**Data supplied:**
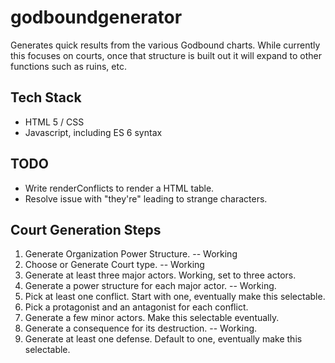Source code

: # godboundgenerator
Generates quick results from the various Godbound charts.  While currently this focuses on courts, once that structure is built out it will expand to other functions such as ruins, etc.

## Tech Stack
* HTML 5 / CSS
* Javascript, including ES 6 syntax


## TODO
* Write renderConflicts to render a HTML table.
* Resolve issue with "they're" leading to strange characters.

## Court Generation Steps
1.  Generate Organization Power Structure.  -- Working
2.  Choose or Generate Court type.  -- Working
3.  Generate at least three major actors.  Working, set to three actors.
4.  Generate a power structure for each major actor.  -- Working.
5.  Pick at least one conflict.  Start with one, eventually make this selectable.
6.  Pick a protagonist and an antagonist for each conflict.
7.  Generate a few minor actors.  Make this selectable eventually.
8.  Generate a consequence for its destruction. -- Working.
9.  Generate at least one defense.  Default to one, eventually make this selectable.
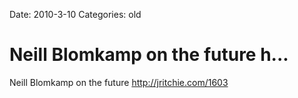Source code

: Date: 2010-3-10
Categories: old

# Neill Blomkamp on the future h...

Neill Blomkamp on the future <a href="http://jritchie.com/1603" rel="nofollow">http://jritchie.com/1603</a>
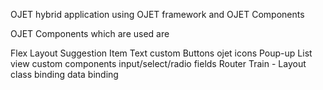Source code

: OJET hybrid application using OJET framework and OJET Components

OJET Components which are used are

Flex Layout Suggestion Item Text custom Buttons ojet icons Poup-up List view custom components input/select/radio fields Router Train - Layout class binding data binding

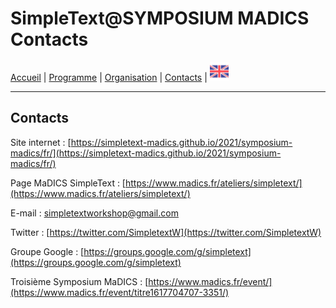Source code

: 
# SimpleText@SYMPOSIUM MADICS Contacts

[Accueil](./fr) | [Programme](../program) | [Organisation](https://simpletext-madics.github.io/2021/symposium-madics/fr/organisation) | [Contacts](https://simpletext-madics.github.io/2021/symposium-madics/fr/contacts) | [<img src="../EN.png" width="30">](https://simpletext-madics.github.io/2021/symposium-madics/en/contact)

---

## Contacts

Site internet : [https://simpletext-madics.github.io/2021/symposium-madics/fr/](https://simpletext-madics.github.io/2021/symposium-madics/fr/)

Page MaDICS SimpleText : [https://www.madics.fr/ateliers/simpletext/](https://www.madics.fr/ateliers/simpletext/) 

E-mail : [simpletextworkshop@gmail.com](mailto:simpletextworkshop@gmail.com) 

Twitter : [https://twitter.com/SimpletextW](https://twitter.com/SimpletextW)  

Groupe Google : [https://groups.google.com/g/simpletext](https://groups.google.com/g/simpletext)  

Troisième Symposium MaDICS : [https://www.madics.fr/event/](https://www.madics.fr/event/titre1617704707-3351/)
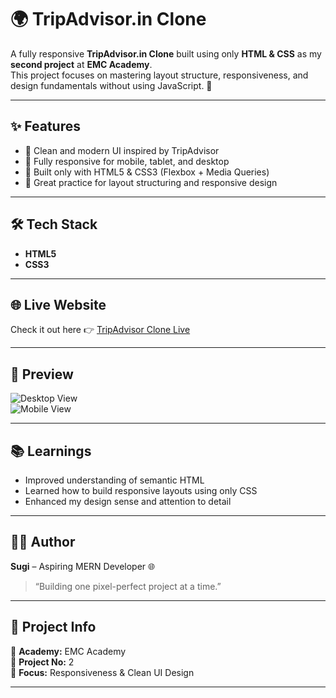 # 🌍 TripAdvisor.in Clone  

A fully responsive **TripAdvisor.in Clone** built using only **HTML & CSS** as my **second project** at **EMC Academy**.  
This project focuses on mastering layout structure, responsiveness, and design fundamentals without using JavaScript. 🚀  

---

## ✨ Features  
- 🎨 Clean and modern UI inspired by TripAdvisor  
- 📱 Fully responsive for mobile, tablet, and desktop  
- 🧩 Built only with HTML5 & CSS3 (Flexbox + Media Queries)  
- 🧠 Great practice for layout structuring and responsive design  

---

## 🛠️ Tech Stack  
- **HTML5**  
- **CSS3**

---

## 🌐 Live Website  
Check it out here 👉 [TripAdvisor Clone Live](https://your-live-website-link.com)  

---

## 📸 Preview  
![Desktop View](images/desktop-view.png)  
![Mobile View](images/mobile-view.png)  

---

## 📚 Learnings  
- Improved understanding of semantic HTML  
- Learned how to build responsive layouts using only CSS  
- Enhanced my design sense and attention to detail  

---

## 🧑‍💻 Author  
**Sugi** – Aspiring MERN Developer 🌐  
> “Building one pixel-perfect project at a time.”  

---

## 📎 Project Info  
📍 **Academy:** EMC Academy  
📆 **Project No:** 2  
🎯 **Focus:** Responsiveness & Clean UI Design  

---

**Work instructions:** One number answers this exercise: the count of lines above in which the word "Pick" appears.

**Answer space:** 2